Lojze Perko - Between Storm and Clarity

Gallery Miha Maleš
When: from 24.03.2021, 10:00 to 01.09.2021, 18:00

In the premises of the Miha Maleš Gallery, there is a transparent memorial exhibition on the occasion of the fortieth anniversary of the death of the Slovenian painter Lojze Perko (1909-1980), which was prepared by Dolenjska Museum in Novo mesto. The exhibition connects his work in the field of drawing, painting and illustration, and its purpose is to show the public as diverse and versatile an image of the artist’s work as possible.

The content selection, which authentically shows the range and significance of the author’s artistic creativity in the context of the space and time in which he created, thus has a retrospective character. The selection from the artist’s artistic legacy focuses on the painter’s genesis, in which the influence of France Kralj’s painting and the Independents is significantly echoed, followed by the post-academic post-war period where the painter reveals himself mainly in intimate portraits of children.

Lojze Perko was an excellent landscape painter, who also expressed himself in other motifs. The most famous are his portraits of children, in which he achieved an enviable level of artistic freshness. In many paintings he has preserved the disappearing images of the Slovenian landscape, village architecture and peasant life. His genre motives from peasant life are eloquent: farm work and chores, field work, celebrations, rural fairs, folk custom. Perk’s paintings intertwine pre-war stylistic trends, as he developed in the tradition of post-impressionism, especially with painters of colour realism, who were most related to him in terms of subject matter and mood.

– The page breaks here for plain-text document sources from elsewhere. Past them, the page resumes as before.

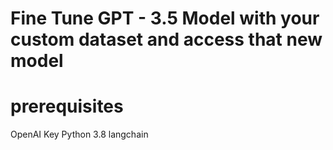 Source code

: # Fine Tune GPT - 3.5 Model with your custom dataset and access that new model

# prerequisites

OpenAI Key
Python 3.8
langchain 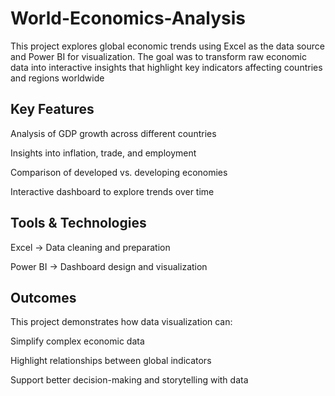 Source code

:# World-Economics-Analysis
This project explores global economic trends using Excel as the data source and Power BI for visualization. The goal was to transform raw economic data into interactive insights that highlight key indicators affecting countries and regions worldwide

## Key Features

Analysis of GDP growth across different countries

Insights into inflation, trade, and employment

Comparison of developed vs. developing economies

Interactive dashboard to explore trends over time

## Tools & Technologies

Excel → Data cleaning and preparation

Power BI → Dashboard design and visualization

## Outcomes

This project demonstrates how data visualization can:

Simplify complex economic data

Highlight relationships between global indicators

Support better decision-making and storytelling with data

In 1936, at the age of twenty-seven, Lojze Perko enrolled at the state men’s craft school in Ljubljana, where he was taught and guided in sculpture and painting by Professor France Kralj. In 1940, he left his homeland and continued his studies at the Bulgarian Academy of Arts in Sofia. Due to World War II, he had to return home in 1941 and postpone his studies until the end of the war. In 1949 he graduated on the Academy of Arts in Belgrade. He also finished a special course with the Montenegrin painter Petar Lubarda.